Lab 1: Finite-State Transducers

Lab Assigned Lab Due
(Start of class)
16 Jan 6 Feb

My output for the problems can be found here


Abstract: In this assignment you will implement a simple finite-state transducer, which uses the actions of a finite-state automaton to perform a simple language translation. You will also gain experience with CUP (Constructor of Useful Parsers) notation. Specifically, you will design and implement a deterministic finite-state automaton that recognizes fully-declared right-linear CUP grammar specifications. The output (transduction) from your program consists of node and edge declarations for a finite-state automaton.

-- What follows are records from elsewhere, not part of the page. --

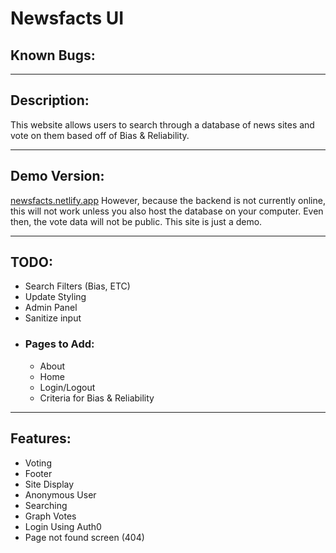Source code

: # Newsfacts UI

## Known Bugs:
---
## Description:
This website allows users to search through a database of news sites and vote on them based off of Bias & Reliability. 

---
## Demo Version:
[newsfacts.netlify.app](http://newsfacts.netlify.app)
However, because the backend is not currently online, this will not work unless you also host the database on your computer. Even then, the vote data will not be public. This site is just a demo.

---
## TODO:
- Search Filters (Bias, ETC)
- Update Styling
- Admin Panel
- Sanitize input
- ### Pages to Add:
	- About
	- Home
	- Login/Logout
	- Criteria for Bias & Reliability
---
## Features:
- Voting
- Footer
- Site Display
- Anonymous User
- Searching
- Graph Votes
- Login Using Auth0
- Page not found screen (404)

As with each machine problem assigned, you will find a TestFiles subdirectory. That directory contains a collection of files you can use to test your solution. While your solution is expected to work on these inputs, your code will be evaluated on other, secret inputs. You are encouraged to test your program to ensure that it operates reasonably and will pass muster with the our secret test files.

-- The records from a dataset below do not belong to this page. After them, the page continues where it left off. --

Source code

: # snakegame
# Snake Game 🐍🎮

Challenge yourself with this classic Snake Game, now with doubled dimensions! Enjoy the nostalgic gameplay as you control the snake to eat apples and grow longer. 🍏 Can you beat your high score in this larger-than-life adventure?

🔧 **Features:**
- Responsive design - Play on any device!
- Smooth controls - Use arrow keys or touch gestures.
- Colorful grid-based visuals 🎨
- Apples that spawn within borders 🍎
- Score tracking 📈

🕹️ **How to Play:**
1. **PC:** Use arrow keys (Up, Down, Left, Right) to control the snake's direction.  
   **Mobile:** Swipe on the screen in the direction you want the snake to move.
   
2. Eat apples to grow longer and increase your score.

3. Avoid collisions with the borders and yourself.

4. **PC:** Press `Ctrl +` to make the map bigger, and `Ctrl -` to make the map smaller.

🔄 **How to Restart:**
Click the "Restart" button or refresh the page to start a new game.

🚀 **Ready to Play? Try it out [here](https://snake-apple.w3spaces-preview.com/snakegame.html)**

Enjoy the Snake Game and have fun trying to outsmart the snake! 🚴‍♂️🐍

Behold the general structure of a CUP specification:

Section Example
Symbol Declarations
    terminal stringtype lparen, rparen, digit;
non terminal inttype    Number; 
non terminal stringtype Parens; 
Start Declaration start with Number;
Productions
Number ::= Number digit
         | digit
         | Parens
         ;

Parens ::= lparen rparen;
The phrases terminal, non terminal, and start with indicate the declaration of terminal and nonterminal symbols, respectively. The word immediately following each of those is not a symbol to be declared, but is instead the semantic type of the symbol. So, in the example above, stringtype and inttype are object types for the symbols declared on those lines. The distributon of white space is arbitrary, but the above examples were constructed to show good formatting style.

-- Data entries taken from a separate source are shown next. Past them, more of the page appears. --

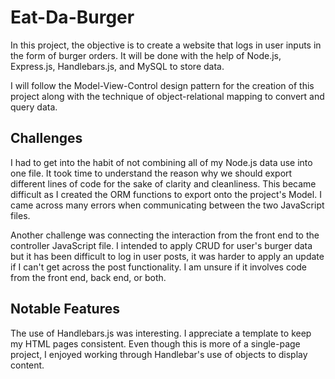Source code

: # Eat-Da-Burger
In this project, the objective is to create a website that logs in user inputs in the form of burger orders. It will be done with the help of Node.js, Express.js, Handlebars.js, and MySQL to store data.

I will follow the Model-View-Control design pattern for the creation of this project along with the technique of object-relational mapping to convert and query data.

## Challenges
I had to get into the habit of not combining all of my Node.js data use into one file. It took time to understand the reason why we should export different lines of code for the sake of clarity and cleanliness. This became difficult as I created the ORM functions to export onto the project's Model. I came across many errors when communicating between the two JavaScript files.

Another challenge was connecting the interaction from the front end to the controller JavaScript file. I intended to apply CRUD for user's burger data but it has been difficult to log in user posts, it was harder to apply an update if I can't get across the post functionality. I am unsure if it involves code from the front end, back end, or both.

## Notable Features
The use of Handlebars.js was interesting. I appreciate a template to keep my HTML pages consistent. Even though this is more of a single-page project, I enjoyed working through Handlebar's use of objects to display content.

Upon encountering a terminal symbol, your code should record the symbol as terminal in the symbol table by issuing:

  symboltable.enterTerminal(symbol)
Similarly, nonterminals are recorded by issuing:
  symboltable.enterNonTerminal(symbol)

I'm assuming you will want to use Eclipse for development this semester. I'm relatively new to it, but the following instructions worked for me. Any advice is appreciated. If you'd rather do this on Linux without eclipse please let me know and I'll post instructions on how to do it that way.

Eclipse instructions:

  1. The files for this assignment are in this zip file. Click on the link and save the archive file somewhere handy.
  2. After launching eclipse, create a New Java Project and call it something meaningful (like CSE431 hw1 or Best Lab Ever).
  3. With that project selected in the Package Explorer, click File → Import …
  4. You want to import an archive file, so look for this in the types of files you can import. For me, it is under the General folder.
  5. Let Eclipse import all the files in the zip you downloaded in step 1.
  6. Eclipse should automatically build the project by compiling all of the source java files. You will see some warnings issued from the compilation, but you should ignore them (silly Eclipse! Those warnings are from automatically generated code).
  7. To run the application, you will have to provide a command-line argument to specify the file to be processed by the application.
    1. Click Run → Run …
    2. Configure the run as a Java Application
    3. Click on the Arguments tab
    4. Fill inthe Program arguments with a file you want to process, such as TestFiles/good1.cup
    5. Click Apply and Run

For this assignment, you will modify only the file Fsa.java, and that is the only file you will turn in.

In your submitted file, be sure to document your approach, including how you decided to treat keywords such as non, with, etc.

When you are done, mail only your Fsa.java file (and no other files) to legrand@cs.wustl.edu. You can send it as a single, solitary attachment using pine (or just about any mail reader), or you can use the Linux incantation:

mail legrand@cs.wustl.edu < Fsa.java
which runs the mail program and sends it Fsa.java as standard input.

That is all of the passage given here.